Saturday, October 07, 2006

"When I Go There, I Go There With You. It Is All I Can Do."*

I restarted John Kenneth Galbraith's Economics, Peace, and Laugher. There has never been a writer who makes me so angry. But I cannot put him down. Most everything he says is so wrongheaded and pompous, but I agree with his basic assertion that economists are fake. I agree that the world should be better.

Here is how I described Galbraith in The Affluent Society:

Galbraith's major flaw is the same as Leontief. He assumes ceteris paribus always holds. Nothing changes except what he wants to change. A better educated society still wants pornography, tobacco, and drugs. The masses are always the masses, no matter how much education they have. Galbraith cannot see what is not seen. He has no vision.
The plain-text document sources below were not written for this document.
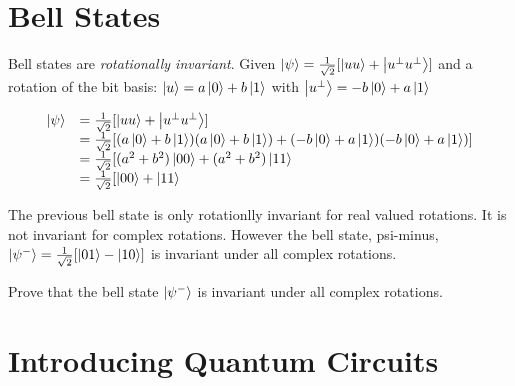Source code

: \section{Bell States}


Bell states are \textit{rotationally invariant}.
Given $\left|\psi\right\rangle = \frac{1}{\sqrt{2}} [\left|uu\right\rangle + \left|u^{\perp}u^{\perp}\right\rangle]$ 
and a rotation of the bit basis:
$\left|u\right\rangle = a\left|0\right\rangle + b\left|1\right\rangle$ with $\left|u^{\perp}\right\rangle = -b\left|0\right\rangle + a\left|1\right\rangle$




\[ \begin{array}{ll}
\left|\psi\right\rangle
& =
\frac{1}{\sqrt{2}} [\left|uu\right\rangle + \left|u^{\perp}u^{\perp}\right\rangle] \\
& =
\frac{1}{\sqrt{2}} [(a\left|0\right\rangle + b\left|1\right\rangle)(a\left|0\right\rangle + b\left|1\right\rangle) 
+ (-b\left|0\right\rangle + a\left|1\right\rangle)(-b\left|0\right\rangle + a\left|1\right\rangle)]  \\ 
& =
\frac{1}{\sqrt{2}} [(a^2 + b^2)\left|00\right\rangle + (a^2 + b^2)\left|11\right\rangle \\ 
& =
\frac{1}{\sqrt{2}} [\left|00\right\rangle + \left|11\right\rangle \\ 
\end{array}\] 

\frmrule

The previous bell state is only rotationlly invariant for real valued rotations. 
It is not invariant for complex rotations. However the bell state, 
psi-minus, $\left|\psi^{-}\right\rangle = \frac{1}{\sqrt{2}} [\left|01\right\rangle - \left|10\right\rangle]$
is invariant under all complex rotations.

\begin{example}
Prove that the bell state $\left|\psi^{-}\right\rangle$ is invariant under all complex rotations.
\end{example}




\section{Introducing Quantum Circuits}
But Galbraith makes me think. He challenges me in different ways.

I have two ideas. First I would like to raise $25,000. I would go to Africa or Southeast Asia and find the best entrepreneurs. I would make loans and contribute any expertise I have. I would promise to pay the $25,000 plus interest back in ten years.

Or I could start a school in Southwest Virginia. I would probably need $50,000 to do this, and I could not promise to pay anything back. I would have to use a church or something similar as a school. I would have to convince my sister or someone like my sister to teach. But I would be successful and prove GGM wrong.

* U2's "Where The Streets Have No Name" is a beautiful song.